Evaluating early predictive performance of machine learning approaches for engineering change schedule – A case study using predictive process monitoring techniques

By applying machine learning algorithms, predictive business process monitoring (PBPM) techniques provide an opportunity to counteract undesired outcomes of processes. An especially complex variation of business processes is the engineering change (EC) process. Here, failing to adhere to planned implementation dates can have severe impacts on assembly lines, and it is paramount that potential negative cases are identified as early as possible. Current PBPM research, however, has seldomly investigated the predictive performance of machine learning approaches and their applicability at early process steps, let alone for the EC process.

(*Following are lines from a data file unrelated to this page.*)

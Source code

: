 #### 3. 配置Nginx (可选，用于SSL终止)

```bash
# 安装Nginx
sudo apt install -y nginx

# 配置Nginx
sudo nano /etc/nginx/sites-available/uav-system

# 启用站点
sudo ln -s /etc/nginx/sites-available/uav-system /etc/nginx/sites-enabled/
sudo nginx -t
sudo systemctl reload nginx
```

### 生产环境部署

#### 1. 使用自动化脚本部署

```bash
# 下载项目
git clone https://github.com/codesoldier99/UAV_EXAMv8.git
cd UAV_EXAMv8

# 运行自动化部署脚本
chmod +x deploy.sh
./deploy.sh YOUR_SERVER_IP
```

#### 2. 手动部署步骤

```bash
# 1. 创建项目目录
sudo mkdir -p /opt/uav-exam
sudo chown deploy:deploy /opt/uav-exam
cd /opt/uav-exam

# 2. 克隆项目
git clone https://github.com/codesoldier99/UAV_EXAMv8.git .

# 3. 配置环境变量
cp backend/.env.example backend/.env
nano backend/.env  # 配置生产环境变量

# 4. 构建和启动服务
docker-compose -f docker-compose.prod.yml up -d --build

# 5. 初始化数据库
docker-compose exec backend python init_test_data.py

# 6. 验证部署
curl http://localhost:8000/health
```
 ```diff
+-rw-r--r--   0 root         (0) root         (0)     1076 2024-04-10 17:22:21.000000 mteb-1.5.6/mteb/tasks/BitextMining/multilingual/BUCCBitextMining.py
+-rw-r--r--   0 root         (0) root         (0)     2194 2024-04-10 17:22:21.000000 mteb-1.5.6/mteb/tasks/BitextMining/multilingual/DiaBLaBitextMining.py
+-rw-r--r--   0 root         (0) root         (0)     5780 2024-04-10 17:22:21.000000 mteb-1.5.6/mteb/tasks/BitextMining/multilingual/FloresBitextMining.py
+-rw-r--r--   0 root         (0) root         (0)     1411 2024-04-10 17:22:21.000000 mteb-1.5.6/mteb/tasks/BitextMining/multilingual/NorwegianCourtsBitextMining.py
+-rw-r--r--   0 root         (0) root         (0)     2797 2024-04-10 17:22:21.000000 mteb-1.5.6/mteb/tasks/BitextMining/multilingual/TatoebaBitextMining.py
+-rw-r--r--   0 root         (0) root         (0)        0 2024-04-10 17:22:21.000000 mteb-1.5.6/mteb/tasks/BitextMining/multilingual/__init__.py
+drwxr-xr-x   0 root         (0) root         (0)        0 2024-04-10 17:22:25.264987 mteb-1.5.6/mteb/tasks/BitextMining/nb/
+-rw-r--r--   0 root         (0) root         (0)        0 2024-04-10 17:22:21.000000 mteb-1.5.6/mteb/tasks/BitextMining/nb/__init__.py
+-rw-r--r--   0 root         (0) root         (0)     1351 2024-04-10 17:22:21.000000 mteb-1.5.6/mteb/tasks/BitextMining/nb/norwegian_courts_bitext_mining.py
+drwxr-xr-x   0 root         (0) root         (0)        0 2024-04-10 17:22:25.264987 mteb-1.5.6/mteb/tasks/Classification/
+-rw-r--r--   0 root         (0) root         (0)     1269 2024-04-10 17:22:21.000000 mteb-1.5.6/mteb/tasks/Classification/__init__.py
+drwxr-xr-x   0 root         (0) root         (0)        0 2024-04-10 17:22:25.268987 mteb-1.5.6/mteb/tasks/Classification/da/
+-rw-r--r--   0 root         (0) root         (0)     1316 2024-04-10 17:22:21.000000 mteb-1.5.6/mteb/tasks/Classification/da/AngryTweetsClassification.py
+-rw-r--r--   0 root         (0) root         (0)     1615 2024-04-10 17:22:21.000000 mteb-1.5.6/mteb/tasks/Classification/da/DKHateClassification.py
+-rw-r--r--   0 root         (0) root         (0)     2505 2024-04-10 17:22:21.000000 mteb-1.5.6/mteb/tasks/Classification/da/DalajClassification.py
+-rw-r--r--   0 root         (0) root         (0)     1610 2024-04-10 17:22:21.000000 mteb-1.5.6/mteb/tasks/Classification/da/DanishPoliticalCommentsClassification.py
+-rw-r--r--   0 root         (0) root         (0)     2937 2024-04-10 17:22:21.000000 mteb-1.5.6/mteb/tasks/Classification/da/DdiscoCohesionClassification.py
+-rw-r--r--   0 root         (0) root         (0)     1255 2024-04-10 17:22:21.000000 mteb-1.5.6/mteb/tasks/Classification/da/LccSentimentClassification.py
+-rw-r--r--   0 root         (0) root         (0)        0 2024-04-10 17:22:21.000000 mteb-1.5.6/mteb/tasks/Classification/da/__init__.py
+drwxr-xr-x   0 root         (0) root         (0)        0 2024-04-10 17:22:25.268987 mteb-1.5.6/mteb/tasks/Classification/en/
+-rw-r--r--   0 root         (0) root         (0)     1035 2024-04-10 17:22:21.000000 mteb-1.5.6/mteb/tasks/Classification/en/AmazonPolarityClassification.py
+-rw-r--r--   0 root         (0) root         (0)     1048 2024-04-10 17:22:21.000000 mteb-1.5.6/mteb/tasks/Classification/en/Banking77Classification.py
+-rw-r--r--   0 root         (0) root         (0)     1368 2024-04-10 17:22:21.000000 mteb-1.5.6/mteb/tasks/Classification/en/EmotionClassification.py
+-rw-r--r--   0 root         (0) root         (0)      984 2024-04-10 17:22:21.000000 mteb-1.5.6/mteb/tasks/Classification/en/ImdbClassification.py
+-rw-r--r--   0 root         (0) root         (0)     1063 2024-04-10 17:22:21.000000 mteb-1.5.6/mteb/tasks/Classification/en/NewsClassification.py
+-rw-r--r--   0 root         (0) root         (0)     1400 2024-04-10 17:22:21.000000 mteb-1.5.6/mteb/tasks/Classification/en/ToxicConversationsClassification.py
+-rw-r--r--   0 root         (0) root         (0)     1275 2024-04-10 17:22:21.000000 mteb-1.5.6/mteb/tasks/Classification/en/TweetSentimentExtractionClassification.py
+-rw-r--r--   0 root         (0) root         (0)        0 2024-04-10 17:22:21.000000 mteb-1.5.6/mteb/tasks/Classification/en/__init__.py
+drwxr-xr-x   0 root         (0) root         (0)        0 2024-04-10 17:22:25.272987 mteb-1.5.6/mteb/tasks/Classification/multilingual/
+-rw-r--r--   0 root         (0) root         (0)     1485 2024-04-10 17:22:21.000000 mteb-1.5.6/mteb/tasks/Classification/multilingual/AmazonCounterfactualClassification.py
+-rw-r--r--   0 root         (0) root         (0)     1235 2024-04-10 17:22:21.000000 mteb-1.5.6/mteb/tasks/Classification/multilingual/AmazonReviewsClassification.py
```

In our research, we show that given adequate feature encoding, shallow learners can accurately predict schedule adherence after process initialisation. Based on EC data from an automotive manufacturer, we provide a case sensitive performance overview on algorithm-encoding combinations. For that, three algorithms (XGBoost, Random Forest, LSTM) were combined with four encoding techniques. The encoding techniques used were the two common aggregation-based and index-based last state encoding, and two new combinations of these, which we term advanced aggregation-based and complex aggregation-based encoding. The study indicates that XGBoost-index-encoded approaches outclass regarding average predictive performance, whereas Random-Forest-aggregation-encoded approaches perform better regarding temporal stability due to reduced influence by dynamic features. Our research provides a case-based reasoning approach for deciding on which algorithm-encoding combination and evaluation metrics to apply. In doing so, we provide a blueprint for an early warning and monitoring method within the EC process and other similarly complex processes.